Good job Robert, I love seeing her with the face shield.


----------



## bill (May 21, 2004)

sweet..material wood?


----------



## State_Vet (Oct 10, 2006)

Looks great!


----------



## lady linda (Nov 25, 2008)

Good pictures and great turning. Glad she got you to post ! You should be very proud.
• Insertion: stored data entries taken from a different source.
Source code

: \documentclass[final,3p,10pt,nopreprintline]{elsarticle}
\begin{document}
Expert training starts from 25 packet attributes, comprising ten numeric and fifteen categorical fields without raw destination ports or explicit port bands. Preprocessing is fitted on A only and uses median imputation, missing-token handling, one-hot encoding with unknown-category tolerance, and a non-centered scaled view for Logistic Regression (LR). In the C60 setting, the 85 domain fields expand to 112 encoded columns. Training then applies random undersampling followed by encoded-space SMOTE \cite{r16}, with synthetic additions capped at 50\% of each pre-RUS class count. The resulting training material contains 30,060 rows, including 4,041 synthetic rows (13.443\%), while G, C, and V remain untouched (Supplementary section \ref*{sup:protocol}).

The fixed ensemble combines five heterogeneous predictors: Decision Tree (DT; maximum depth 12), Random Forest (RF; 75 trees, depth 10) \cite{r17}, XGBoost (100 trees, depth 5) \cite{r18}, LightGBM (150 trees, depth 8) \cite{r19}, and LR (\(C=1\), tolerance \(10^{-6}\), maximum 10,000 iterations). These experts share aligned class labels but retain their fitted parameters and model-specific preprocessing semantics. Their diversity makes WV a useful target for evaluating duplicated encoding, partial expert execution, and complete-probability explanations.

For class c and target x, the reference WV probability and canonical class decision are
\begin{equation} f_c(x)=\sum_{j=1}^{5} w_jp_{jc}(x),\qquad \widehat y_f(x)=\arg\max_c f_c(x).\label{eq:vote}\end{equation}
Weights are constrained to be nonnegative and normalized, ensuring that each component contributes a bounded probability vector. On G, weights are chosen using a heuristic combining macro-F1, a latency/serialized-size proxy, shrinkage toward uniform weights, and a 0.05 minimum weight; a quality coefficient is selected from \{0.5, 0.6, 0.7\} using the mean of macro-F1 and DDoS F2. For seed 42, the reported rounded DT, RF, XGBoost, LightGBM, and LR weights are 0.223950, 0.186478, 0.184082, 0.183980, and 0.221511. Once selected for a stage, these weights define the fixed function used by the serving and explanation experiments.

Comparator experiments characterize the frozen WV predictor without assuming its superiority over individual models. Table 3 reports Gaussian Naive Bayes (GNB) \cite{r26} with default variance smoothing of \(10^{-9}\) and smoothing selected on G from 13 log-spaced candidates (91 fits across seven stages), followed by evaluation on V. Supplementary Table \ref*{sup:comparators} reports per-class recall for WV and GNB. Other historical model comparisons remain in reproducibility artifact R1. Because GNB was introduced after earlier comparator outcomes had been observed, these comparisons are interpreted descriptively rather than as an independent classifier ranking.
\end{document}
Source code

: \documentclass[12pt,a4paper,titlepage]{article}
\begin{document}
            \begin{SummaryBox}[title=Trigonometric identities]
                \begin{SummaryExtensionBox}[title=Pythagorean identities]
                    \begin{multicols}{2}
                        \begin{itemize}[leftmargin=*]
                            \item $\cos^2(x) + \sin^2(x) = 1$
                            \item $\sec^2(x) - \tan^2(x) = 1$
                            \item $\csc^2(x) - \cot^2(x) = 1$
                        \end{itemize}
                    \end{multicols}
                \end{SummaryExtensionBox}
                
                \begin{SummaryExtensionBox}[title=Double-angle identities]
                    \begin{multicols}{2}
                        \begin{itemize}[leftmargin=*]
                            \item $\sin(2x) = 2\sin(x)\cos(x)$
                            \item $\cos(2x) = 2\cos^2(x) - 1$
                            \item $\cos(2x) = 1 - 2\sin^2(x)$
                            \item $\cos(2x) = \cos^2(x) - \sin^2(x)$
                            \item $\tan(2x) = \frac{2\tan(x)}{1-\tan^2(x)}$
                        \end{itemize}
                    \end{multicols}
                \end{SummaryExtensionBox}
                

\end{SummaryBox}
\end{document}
Linda L


----------



## 3192 (Dec 30, 2004)

Awesome looking keychain!!! Congrats on a very nice project...is there a pen in the future??? Keep 'em coming. gb


----------



## Tortuga (May 21, 2004)

Man..excellent techniques all around.. Musta had a pretty good teacher..


----------



## Harbormaster (May 26, 2000)

Very cool pics....encourage that creativity! :smile:


----------



## Robert A. (Jan 8, 2009)

I certainly am proud of her!! I have sent her a link and i will post her comments to you all, Thank you for your kind words, all of you have an awesome way of encouragement and it is addictive to receive the support you all have shown me.


----------



## Robert A. (Jan 8, 2009)

Just got an e-mail from My Kiddo!! She said to tell you all THANK YOU for your nice comments!! And she does not plan to stop here, She loves using the lathe. I also have a craftsmans mini lathe that i am sure her and my son will end up getting in the future. We will see??


----------



## Slip (Jul 25, 2006)

Robert, That is fantastic and fantastic job for her. Happy you are getting her interested in something like that and is a fantastic way for you and her to just bond with something in common. Can't get any better than that!!! She's a sweet heart also.


----------



## EndTuition (May 24, 2004)

You done real good! Both of you !


----------